Ginés mete la mano en un bolsillo y le da el encendedor a Hugo, que se ha acercado unos pasos más hasta llegar a él.
—No me mires de esa manera—dice Hugo mientras enciende el cigarrillo, levantando sus gafas hacia Ginés—. ¿Tú no has fumado?
—No, hoy no.
—Entonces es que no eres fumador.
—Yo fumo por aburrimiento—dice Ginés—. Y hoy no estoy aburrido: más bien estoy preocupado.
Hugo expulsa con delectación la primera calada, al tiempo que lanza el mechero al fondo de un bolsillo de su pantalón con un movimiento rápido, distraído, con total naturalidad.
—¿Qué pasa ahora?—dice Hugo al ver la extraña expresión con que le contempla Ginés—. ¿Tampoco se puede fumar en el recinto de la plaza?
—¿Guardarás tú el encendedor?—dice Ginés.
—Ah, ¿era eso? Toma, hombre, toma, quédatelo tú —dice Hugo sacando el encendedor y alargando el brazo hacia Ginés—, Se ve que ya han elegido al jefe y yo no me he enterado.
—No hay ningún problema en que lo lleves tú—dice Ginés—. Sólo quería decir que... que seas consciente de que lo llevas...
—Y que de momento es la única fuente de energía que tenemos—remacha Ibáñez—aparte de la solar.
—¡A la mierda, estoy rodeado!

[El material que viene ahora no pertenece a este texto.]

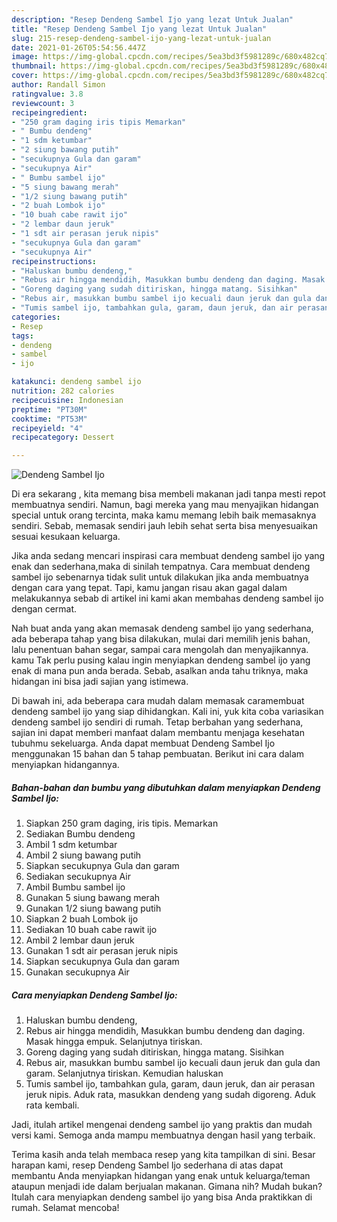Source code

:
 ```yaml
---
description: "Resep Dendeng Sambel Ijo yang lezat Untuk Jualan"
title: "Resep Dendeng Sambel Ijo yang lezat Untuk Jualan"
slug: 215-resep-dendeng-sambel-ijo-yang-lezat-untuk-jualan
date: 2021-01-26T05:54:56.447Z
image: https://img-global.cpcdn.com/recipes/5ea3bd3f5981289c/680x482cq70/dendeng-sambel-ijo-foto-resep-utama.jpg
thumbnail: https://img-global.cpcdn.com/recipes/5ea3bd3f5981289c/680x482cq70/dendeng-sambel-ijo-foto-resep-utama.jpg
cover: https://img-global.cpcdn.com/recipes/5ea3bd3f5981289c/680x482cq70/dendeng-sambel-ijo-foto-resep-utama.jpg
author: Randall Simon
ratingvalue: 3.8
reviewcount: 3
recipeingredient:
- "250 gram daging iris tipis Memarkan"
- " Bumbu dendeng"
- "1 sdm ketumbar"
- "2 siung bawang putih"
- "secukupnya Gula dan garam"
- "secukupnya Air"
- " Bumbu sambel ijo"
- "5 siung bawang merah"
- "1/2 siung bawang putih"
- "2 buah Lombok ijo"
- "10 buah cabe rawit ijo"
- "2 lembar daun jeruk"
- "1 sdt air perasan jeruk nipis"
- "secukupnya Gula dan garam"
- "secukupnya Air"
recipeinstructions:
- "Haluskan bumbu dendeng,"
- "Rebus air hingga mendidih, Masukkan bumbu dendeng dan daging. Masak hingga empuk. Selanjutnya tiriskan."
- "Goreng daging yang sudah ditiriskan, hingga matang. Sisihkan"
- "Rebus air, masukkan bumbu sambel ijo kecuali daun jeruk dan gula dan garam. Selanjutnya tiriskan. Kemudian haluskan"
- "Tumis sambel ijo, tambahkan gula, garam, daun jeruk, dan air perasan jeruk nipis. Aduk rata, masukkan dendeng yang sudah digoreng. Aduk rata kembali."
categories:
- Resep
tags:
- dendeng
- sambel
- ijo

katakunci: dendeng sambel ijo 
nutrition: 282 calories
recipecuisine: Indonesian
preptime: "PT30M"
cooktime: "PT53M"
recipeyield: "4"
recipecategory: Dessert

---
```



![Dendeng Sambel Ijo](https://img-global.cpcdn.com/recipes/5ea3bd3f5981289c/680x482cq70/dendeng-sambel-ijo-foto-resep-utama.jpg)

Di era  sekarang , kita memang bisa membeli makanan jadi tanpa mesti repot membuatnya sendiri. Namun, bagi mereka yang mau menyajikan hidangan special untuk orang tercinta, maka kamu memang lebih baik memasaknya sendiri. Sebab, memasak sendiri jauh lebih sehat serta bisa menyesuaikan sesuai kesukaan keluarga.

Jika anda sedang mencari inspirasi cara membuat dendeng sambel ijo yang enak dan sederhana,maka di sinilah tempatnya. Cara membuat dendeng sambel ijo  sebenarnya tidak sulit untuk dilakukan jika anda membuatnya dengan cara yang tepat. Tapi, kamu jangan risau akan gagal dalam melakukannya 
sebab di artikel ini kami akan membahas dendeng sambel ijo dengan cermat.  



Nah buat anda yang akan memasak dendeng sambel ijo yang sederhana, ada beberapa tahap yang bisa dilakukan, mulai dari memilih jenis bahan, lalu penentuan bahan segar, sampai cara mengolah dan menyajikannya. kamu Tak perlu pusing kalau ingin menyiapkan dendeng sambel ijo yang enak di mana pun anda berada. Sebab, asalkan anda  tahu triknya, maka hidangan ini bisa jadi sajian yang istimewa.

Di bawah ini, ada beberapa cara mudah dalam memasak caramembuat dendeng sambel ijo yang siap dihidangkan. Kali ini, yuk kita coba variasikan dendeng sambel ijo sendiri di rumah. Tetap berbahan yang sederhana, sajian ini dapat memberi manfaat dalam membantu menjaga kesehatan tubuhmu sekeluarga. Anda dapat membuat Dendeng Sambel Ijo menggunakan 15 bahan dan 5 tahap pembuatan. Berikut ini cara dalam menyiapkan hidangannya.

<!--inarticleads1-->

##### Bahan-bahan dan bumbu yang dibutuhkan dalam menyiapkan Dendeng Sambel Ijo:

1. Siapkan 250 gram daging, iris tipis. Memarkan
1. Sediakan  Bumbu dendeng
1. Ambil 1 sdm ketumbar
1. Ambil 2 siung bawang putih
1. Siapkan secukupnya Gula dan garam
1. Sediakan secukupnya Air
1. Ambil  Bumbu sambel ijo
1. Gunakan 5 siung bawang merah
1. Gunakan 1/2 siung bawang putih
1. Siapkan 2 buah Lombok ijo
1. Sediakan 10 buah cabe rawit ijo
1. Ambil 2 lembar daun jeruk
1. Gunakan 1 sdt air perasan jeruk nipis
1. Siapkan secukupnya Gula dan garam
1. Gunakan secukupnya Air




<!--inarticleads2-->

##### Cara menyiapkan Dendeng Sambel Ijo:

1. Haluskan bumbu dendeng,
1. Rebus air hingga mendidih, Masukkan bumbu dendeng dan daging. Masak hingga empuk. Selanjutnya tiriskan.
1. Goreng daging yang sudah ditiriskan, hingga matang. Sisihkan
1. Rebus air, masukkan bumbu sambel ijo kecuali daun jeruk dan gula dan garam. Selanjutnya tiriskan. Kemudian haluskan
1. Tumis sambel ijo, tambahkan gula, garam, daun jeruk, dan air perasan jeruk nipis. Aduk rata, masukkan dendeng yang sudah digoreng. Aduk rata kembali.




Jadi, itulah artikel mengenai  dendeng sambel ijo  yang praktis dan mudah versi kami. Semoga anda mampu membuatnya dengan hasil yang terbaik. 

Terima kasih anda telah membaca resep yang kita tampilkan di sini. Besar harapan kami, resep  Dendeng Sambel Ijo sederhana di atas dapat membantu Anda menyiapkan hidangan yang enak untuk keluarga/teman ataupun menjadi ide dalam berjualan makanan. Gimana nih? Mudah bukan? Itulah cara menyiapkan dendeng sambel ijo yang bisa Anda praktikkan di rumah. Selamat mencoba!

Todo son normas, hasta mis amigos me imponen normas. Es como lo de fumar: antes fumaba uno tranquilo, los hombres fumaban, tu padre fumaba, ya se sabía, era lo normal. Ahora... ahora te hacen sentirte un delincuente por encender un cigarro, te quieren convencer de que te estás matando. Por eso se enferma la gente, porque ya fuma uno a disgusto, y eso no puede sentar bien. Antes la gente no se moría tanto de cáncer de pulmón y todo eso...
—Algo de razón tiene Hugo—apunta Ibáñez—. En nuestra civilización occidental llevamos quinientos años fumando como carreteros, y tampoco es que haya degenerado la raza ni haya bajado la población. El control demográfico ha venido de la mano de métodos bastante más expeditivos...
—Mira, ves: aquí, el intelectual me apoya.
—Nadie te ha atacado—dice Ginés pausadamente—. Es una cuestión de educación, simplemente: si molesta a una mayoría de personas es mejor no hacerlo.
—Ya, pero ¿por qué molesta?—dice Hugo—. Porque la gente lo siente así de verdad, o porque los políticos están constantemente diciéndolo?
—La gente no hace mucho caso de los políticos—recuerda Ginés.
—Bueno, pues porque se ha puesto de moda... porque ahora todo el mundo, de repente, no puede soportar...
—Porque las sociedades evolucionan—dice Ginés—y en este caso hacia formas más respetuosas. En realidad... el tuyo es un pensamiento sumamente conservador.
—¿No estarás en contra de las mezquitas?—dice Ibáñez dirigiéndose a Hugo.
—No, yo... por cierto... ¡ qué pasada lo de Rafa, ¿no?!
—Sí, nos hemos quedado todos... impresionados. —dice Ginés—. Y tú... ¿qué opinas tú de eso?
—¿De que Rafa se haya ido?
—¿De qué va a ser si no?—dice Ibáñez.
—Yo qué sé... de todo, de que Rafa se haya ido, de la escena que tuvo ayer con Nieves, de que no funcione ni una sola máquina...
—Mira—dice Ginés mirando hacia el sendero—: las chicas... ya vuelven. Y parece que se lo están pasando mejor que nosotros.